# Causal and Non-causal filtering. Strange behavior

I'm trying to understand the behavior of a causal filtering exemplified by figure below.

This behavior is making LDA (Linear Discriminant Analysis) misclassify our data, by clearly reverse the signal pattern at the highlighted box. We need to alter the filtering method from non-causal (MATLAB filfilt function) to a causal (MATLAB filter function), but we face off this strange behavior.

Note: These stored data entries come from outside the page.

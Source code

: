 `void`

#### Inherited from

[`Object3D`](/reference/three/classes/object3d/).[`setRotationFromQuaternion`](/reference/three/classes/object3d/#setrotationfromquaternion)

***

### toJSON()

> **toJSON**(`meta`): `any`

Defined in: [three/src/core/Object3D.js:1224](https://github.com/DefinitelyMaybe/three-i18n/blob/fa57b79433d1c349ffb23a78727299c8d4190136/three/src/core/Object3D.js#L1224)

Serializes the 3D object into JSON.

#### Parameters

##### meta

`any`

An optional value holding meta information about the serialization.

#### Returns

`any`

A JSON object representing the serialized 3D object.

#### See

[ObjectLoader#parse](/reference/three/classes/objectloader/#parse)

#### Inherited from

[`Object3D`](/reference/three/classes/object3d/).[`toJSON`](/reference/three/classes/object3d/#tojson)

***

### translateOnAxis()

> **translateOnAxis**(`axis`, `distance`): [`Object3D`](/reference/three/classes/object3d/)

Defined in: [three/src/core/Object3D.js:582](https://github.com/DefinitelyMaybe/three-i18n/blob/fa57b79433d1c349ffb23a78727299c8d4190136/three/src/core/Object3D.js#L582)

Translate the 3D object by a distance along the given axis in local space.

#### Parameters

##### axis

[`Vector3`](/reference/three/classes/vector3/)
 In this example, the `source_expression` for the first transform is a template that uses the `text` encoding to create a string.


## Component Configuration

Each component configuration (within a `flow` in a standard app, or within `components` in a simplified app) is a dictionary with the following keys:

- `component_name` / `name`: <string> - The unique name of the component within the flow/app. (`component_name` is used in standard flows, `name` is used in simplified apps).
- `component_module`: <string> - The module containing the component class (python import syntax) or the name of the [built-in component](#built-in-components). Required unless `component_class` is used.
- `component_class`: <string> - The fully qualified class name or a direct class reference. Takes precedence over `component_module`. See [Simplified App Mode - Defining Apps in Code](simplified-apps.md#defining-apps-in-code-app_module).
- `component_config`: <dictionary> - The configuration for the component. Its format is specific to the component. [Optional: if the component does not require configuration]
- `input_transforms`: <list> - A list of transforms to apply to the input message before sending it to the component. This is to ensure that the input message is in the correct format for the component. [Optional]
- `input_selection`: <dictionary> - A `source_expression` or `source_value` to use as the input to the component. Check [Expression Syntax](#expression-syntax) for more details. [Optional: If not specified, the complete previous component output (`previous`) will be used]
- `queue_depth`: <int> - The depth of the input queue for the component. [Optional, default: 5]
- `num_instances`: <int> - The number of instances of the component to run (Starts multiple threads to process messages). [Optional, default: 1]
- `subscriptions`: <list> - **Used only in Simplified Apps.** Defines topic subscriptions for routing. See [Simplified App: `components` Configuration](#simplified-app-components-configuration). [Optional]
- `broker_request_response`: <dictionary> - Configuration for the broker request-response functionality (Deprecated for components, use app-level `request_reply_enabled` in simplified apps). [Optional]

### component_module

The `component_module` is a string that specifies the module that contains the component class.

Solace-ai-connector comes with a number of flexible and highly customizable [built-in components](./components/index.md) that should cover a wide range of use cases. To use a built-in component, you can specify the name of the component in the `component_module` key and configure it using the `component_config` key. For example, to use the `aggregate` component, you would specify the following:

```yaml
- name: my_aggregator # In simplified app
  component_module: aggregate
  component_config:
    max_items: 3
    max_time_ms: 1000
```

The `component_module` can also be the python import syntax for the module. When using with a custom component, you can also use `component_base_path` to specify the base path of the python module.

Can someone give us an idea for what is really happening?

EDIT:

• Motivation: Real-time processing. -Note: Delays are expected, but the output causal filtered signal inside the red box seems to be very uncorrelated with the zero-phase filtered signal.
• Band-pass cut-off frequency: $[0.16 - 1]\textrm{ Hz}$.
• Signal: Electroencephalography @ $128\textrm{ Hz}$
• Welcome to DSP.SE! Your question isn't clear to me: filter and filtfilt will give different results. filter will include phase delays but filtfilt won't (because the reverse filtering operation will remove any phase delay effects). Can you explain a bit more about what you are expecting to see? – Peter K. Jun 7 '16 at 12:13
• Could you add an explanation why you can't use 'filtfilt' (maybe because you need to do real-time processing ...)? You could instead use a linear-phase FIR filter and take the delay into account. This should give you something comparable with what you get from 'filtfilt' (if you account for the delay). – Matt L. Jun 7 '16 at 13:44
• Thanks for the welcome. Yes, I expected different results, but like in the other signal parts, after half (with visible delays and same signal shape), not the confused output that appear in the red box. It seems to have no correlation with the near zero-phase filtered signal. – Alexandre Gomes Jun 7 '16 at 13:44

So let's look at this statement. Suppose the original, unfiltered signal is $x[n]$. Filtering this using filtfilt with a filter with impulse response $h[n]$ gives: $$y_{ff}[n] = h[-n] \star h[n] \star x[n]$$ and filtering with just filter is: $$y_f[n] = h[n] \star x[n]$$ so $$y_{ff}[n] = h[-n] \star y_f[n]$$ Regardless of what $x[n]$ is, the 'correlation' between $y_f$ and $y_{ff}$ will look like the anticausal (perhaps anticausal + constant term) $h[-n]$.